Listed entries -

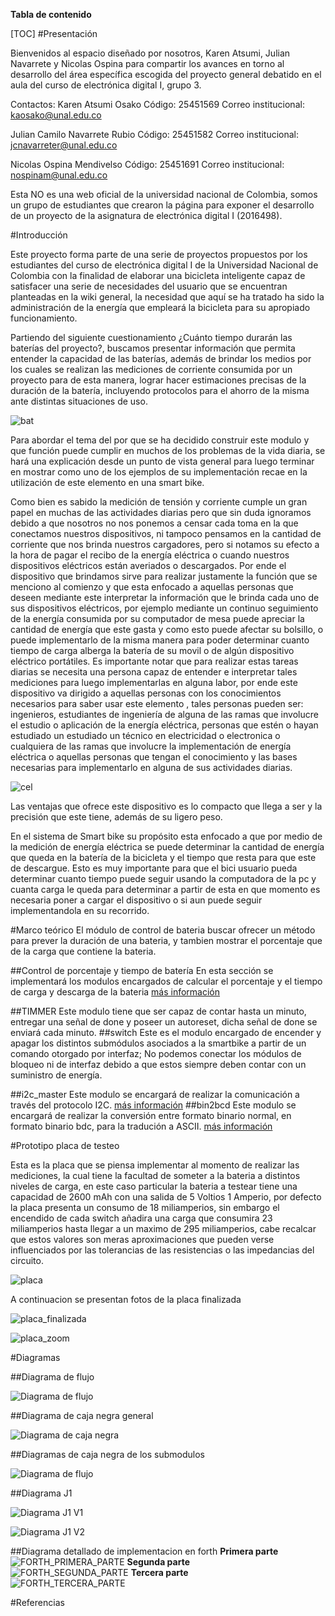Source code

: **Tabla de contenido**
 
[TOC]
#Presentación

Bienvenidos al espacio diseñado por nosotros, Karen Atsumi, Julian Navarrete y Nicolas Ospina para compartir los avances en torno al desarrollo del área específica escogida del proyecto general debatido en el aula del curso de electrónica digital I, grupo 3.

Contactos:
Karen Atsumi Osako
Código: 25451569
Correo institucional: kaosako@unal.edu.co

Julian Camilo Navarrete Rubio
Código: 25451582
Correo institucional: jcnavarreter@unal.edu.co

Nicolas Ospina Mendivelso
Código: 25451691
Correo institucional: nospinam@unal.edu.co

Esta NO es una web oficial de la universidad nacional de Colombia, somos un grupo de estudiantes que crearon la página para exponer el desarrollo de un proyecto de la asignatura de electrónica digital I (2016498).

#Introducción 

Este proyecto forma parte de una serie de proyectos propuestos por los estudiantes del curso de electrónica digital I de la Universidad Nacional de Colombia con la finalidad de elaborar una bicicleta inteligente capaz de satisfacer una serie de necesidades del usuario que se encuentran planteadas en la wiki general, la necesidad que aquí se ha tratado ha sido la administración de la energía que empleará la bicicleta para su apropiado funcionamiento.  

Partiendo del siguiente cuestionamiento ¿Cuánto tiempo durarán las baterías del proyecto?, buscamos presentar información que permita entender la capacidad de las baterías, además de brindar los medios por los cuales se realizan las mediciones de corriente consumida por un proyecto para de esta manera, lograr hacer estimaciones precisas de la duración de la batería, incluyendo protocolos para el ahorro de la misma ante distintas situaciones de uso.

![bat](Imagenes/bat.png)

Para abordar el tema del por que se ha decidido construir este modulo y que función puede cumplir en muchos de los problemas de la vida diaria, se hará una explicación desde un punto de vista general para luego terminar en mostrar como uno de los ejemplos de su implementación recae en la utilización de este elemento en una smart bike.

Como bien es sabido la medición de tensión y corriente cumple un gran papel en muchas de las actividades diarias pero que sin duda ignoramos debido a que nosotros no nos ponemos a censar cada toma en la que conectamos nuestros dispositivos, ni tampoco pensamos en la cantidad de corriente que nos brinda nuestros cargadores, pero si notamos su efecto a la hora de pagar el recibo de la energía eléctrica o cuando nuestros dispositivos eléctricos están averiados o descargados. Por ende el dispositivo que brindamos sirve para realizar justamente la función que se menciono al comienzo y que  esta enfocado a aquellas personas que deseen mediante este interpretar la información que le brinda cada uno de sus dispositivos eléctricos, por ejemplo mediante un continuo seguimiento de la energía consumida por su computador de mesa puede apreciar la cantidad de energía que este gasta y como esto puede afectar su bolsillo, o puede implementarlo de la misma manera para poder determinar cuanto tiempo de carga alberga la batería de su movil o de algún dispositivo eléctrico portátiles. Es importante notar que para realizar estas tareas diarias se necesita una persona capaz de entender e interpretar tales mediciones para luego implementarlas en alguna labor, por ende este dispositivo va dirigido a aquellas personas con los conocimientos  necesarios para saber usar este elemento , tales personas pueden ser: ingenieros, estudiantes de ingeniería de alguna de las ramas que involucre el estudio o aplicación de la energía eléctrica, personas que estén o hayan estudiado un estudiado un técnico en electricidad o electronica o cualquiera de las ramas que involucre la implementación de energía eléctrica o aquellas personas que tengan el conocimiento y las bases necesarias para implementarlo en alguna de sus actividades diarias. 

![cel](Imagenes/celular.png)

Las ventajas que ofrece este dispositivo es lo compacto que llega a ser y la precisión que este tiene, además de su ligero peso.

En el sistema de Smart bike su propósito esta enfocado a que por medio de la medición de energía eléctrica se puede determinar la cantidad de energía que queda en la batería de la bicicleta y el tiempo que resta para que este de descargue. Esto es muy importante para que el bici usuario pueda determinar cuanto tiempo puede seguir usando la computadora de la pc y cuanta carga le queda para determinar a partir de esta en que momento es necesaria poner a cargar el dispositivo o si aun puede seguir implementandola en su recorrido.

#Marco teórico 
El módulo de control de bateria buscar ofrecer un método para prever la duración de una bateria, y tambien mostrar el porcentaje que de la carga que contiene la bateria.

##Control de porcentaje y tiempo de batería
En esta sección se implementará los modulos encargados de calcular el porcentaje y el tiempo de carga y descarga de la bateria [más información](control_bateria)

##TIMMER
Este modulo tiene que ser capaz de contar hasta un minuto, entregar una señal de done y poseer un autoreset, dicha señal de done
se enviará cada minuto.
##switch
Este es el modulo encargado de encender y apagar los distintos submódulos asociados a la smartbike a partir de un comando otorgado por interfaz; No podemos conectar los módulos de bloqueo ni de interfaz debido a que estos siempre deben contar con un suministro de energía.	

##i2c_master
Este modulo se encargará de realizar la comunicación a través del protocolo I2C.
[más información](i2c_master)
##bin2bcd
Este modulo se encargará de realizar la conversión entre formato binario normal, en formato binario bdc, para la tradución a ASCII.
[más información](bin2bcd)

#Prototipo placa de testeo 

Esta es la placa que se piensa implementar al momento de realizar las mediciones, la cual tiene la facultad de someter a la bateria a distintos niveles de carga, en este caso particular la bateria a testear tiene una capacidad de 2600 mAh con una salida de 5 Voltios 1 Amperio, por defecto la placa presenta un consumo de 18 miliamperios, sin embargo el encendido de cada switch añadira una carga que consumira 23 miliamperios hasta llegar a un maximo de 295 miliamperios, cabe recalcar que estos valores son meras aproximaciones que pueden verse influenciados por las tolerancias de las resistencias o las impedancias del circuito.

![placa](Imagenes/placa_prueba.png)

A continuacion se presentan fotos de la placa finalizada

![placa_finalizada](Imagenes/placa_prueba_fin.png)

![placa_zoom](Imagenes/placa_prueba_zoom.png)

#Diagramas

##Diagrama de flujo 

![Diagrama de flujo](Diagrams/General/GENERAL_FLOW_CHART.png)

##Diagrama de caja negra general

![Diagrama de caja negra](Diagrams/General/BLACK_BOX_DIAGRAM.png)

##Diagramas de caja negra de los submodulos

![Diagrama de flujo](Diagrams/General/MODULES_DESIGN.png)

##Diagrama J1

![Diagrama J1 V1](Diagrams/General/J1_BATTERY_DIAGRAM_1.png)

![Diagrama J1 V2](Diagrams/General/J1_BATTERY_DIAGRAM_2.png)

##Diagrama detallado de implementacion en forth
**Primera parte**  
![FORTH_PRIMERA_PARTE](Diagrams/General/FORTH_DIAGRAM.png)
**Segunda parte**  
![FORTH_SEGUNDA_PARTE](Diagrams/General/FORTH_DIAGRAM_P2.png)
**Tercera parte**  
![FORTH_TERCERA_PARTE](Diagrams/General/FORTH_DIAGRAM_P3.png)

#Referencias

[^Consumo_bateria]: T.Dicola, *Battery Life & Current Consumption*, Low Power WiFi Datalogger, https://learn.adafruit.com/low-power-wifi-datalogging/battery-life-and-current-consumption, consultado el 12 de marzo de 2016.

Brief - Each line of the entries above that has the word "switch" is to be copied.

Exercise response -
##switch
Esta es la placa que se piensa implementar al momento de realizar las mediciones, la cual tiene la facultad de someter a la bateria a distintos niveles de carga, en este caso particular la bateria a testear tiene una capacidad de 2600 mAh con una salida de 5 Voltios 1 Amperio, por defecto la placa presenta un consumo de 18 miliamperios, sin embargo el encendido de cada switch añadira una carga que consumira 23 miliamperios hasta llegar a un maximo de 295 miliamperios, cabe recalcar que estos valores son meras aproximaciones que pueden verse influenciados por las tolerancias de las resistencias o las impedancias del circuito.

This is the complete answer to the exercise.